We told each other it would be the best ever, because we weren’t the poor family who scrimped to get our school uniforms any more. We could be the McCallisters and spend $122.50 on pizza if we wanted.
Straight away, something wasn’t right with our Christmas dream. The tour company got the booking wrong – suddenly it was double the price we’d agreed to. We all separately decided not to think about it, and packed. The driver we booked to take us to Heathrow politely ignored us lining up outside his van and counting heads; we ran through the airport when we were two hours early. We got ready to talk about feeling “like a heel” for leaving the kids sitting back in coach, too (we were all sitting in “coach”) … but mum had a panic attack on seeing our seats for the flight and started crying.

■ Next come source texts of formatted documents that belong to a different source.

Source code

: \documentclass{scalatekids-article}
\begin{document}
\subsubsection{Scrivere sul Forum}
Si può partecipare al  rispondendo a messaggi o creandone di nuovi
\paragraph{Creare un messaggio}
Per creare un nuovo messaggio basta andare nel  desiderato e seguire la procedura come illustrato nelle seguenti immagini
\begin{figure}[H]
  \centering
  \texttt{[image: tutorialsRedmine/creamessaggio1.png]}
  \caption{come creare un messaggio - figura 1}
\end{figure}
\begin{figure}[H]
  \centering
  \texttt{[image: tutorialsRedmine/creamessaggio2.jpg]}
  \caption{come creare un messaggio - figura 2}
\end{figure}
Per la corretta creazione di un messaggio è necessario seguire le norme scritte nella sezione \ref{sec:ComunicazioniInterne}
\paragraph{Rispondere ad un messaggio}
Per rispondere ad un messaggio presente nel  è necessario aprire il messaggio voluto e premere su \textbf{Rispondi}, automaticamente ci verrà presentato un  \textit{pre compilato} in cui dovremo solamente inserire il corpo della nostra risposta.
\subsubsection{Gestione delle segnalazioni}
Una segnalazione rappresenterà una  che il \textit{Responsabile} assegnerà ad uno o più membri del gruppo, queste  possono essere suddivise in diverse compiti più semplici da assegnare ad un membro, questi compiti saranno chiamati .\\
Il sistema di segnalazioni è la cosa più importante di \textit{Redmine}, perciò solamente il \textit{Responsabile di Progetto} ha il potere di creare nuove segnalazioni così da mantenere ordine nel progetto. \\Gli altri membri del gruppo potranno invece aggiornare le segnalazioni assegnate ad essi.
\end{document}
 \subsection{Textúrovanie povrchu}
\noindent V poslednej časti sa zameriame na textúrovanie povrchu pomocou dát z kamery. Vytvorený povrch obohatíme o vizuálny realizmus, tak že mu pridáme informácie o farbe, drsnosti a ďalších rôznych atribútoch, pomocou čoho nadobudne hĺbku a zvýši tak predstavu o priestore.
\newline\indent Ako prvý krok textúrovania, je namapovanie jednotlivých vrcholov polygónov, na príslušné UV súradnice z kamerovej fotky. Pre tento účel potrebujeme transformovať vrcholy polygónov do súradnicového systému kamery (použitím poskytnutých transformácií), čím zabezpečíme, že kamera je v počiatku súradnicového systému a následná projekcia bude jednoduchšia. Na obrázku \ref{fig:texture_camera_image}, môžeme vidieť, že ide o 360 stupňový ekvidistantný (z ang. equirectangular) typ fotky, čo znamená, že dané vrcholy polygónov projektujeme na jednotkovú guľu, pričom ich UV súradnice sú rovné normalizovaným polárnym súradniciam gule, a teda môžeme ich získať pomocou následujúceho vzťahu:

The queue through airport security at the other end took hours, as though New York had heard how annoying we were at Heathrow and didn’t want to let us through (understandable). When we got to the hotel, our rooms were tiny – we just didn’t quite fit.
A low-level anxiety started humming through our giddiness. On an excursion to a bargain shopping village, my mum got sad about how we grew up and sat on a bench to cry. I slipped on a puddle of piss in the toilets there and took a header straight into it. An outing to Inside Park restaurant to eat potato and truffle oil confused our Findus-Crispy-Pancake-palates so badly we left feeling like frauds. Mum had two more panic attacks at the Planetarium and at the Museum of Modern Art. For Christmas Day, we decided to go and see The Hobbit, but the taxi driver dropped us off in the wrong part of town and drove away. We argued, we made up, we exchanged gifts in our tiny cramped room and danced to tinny Christmas music played through a mobile phone.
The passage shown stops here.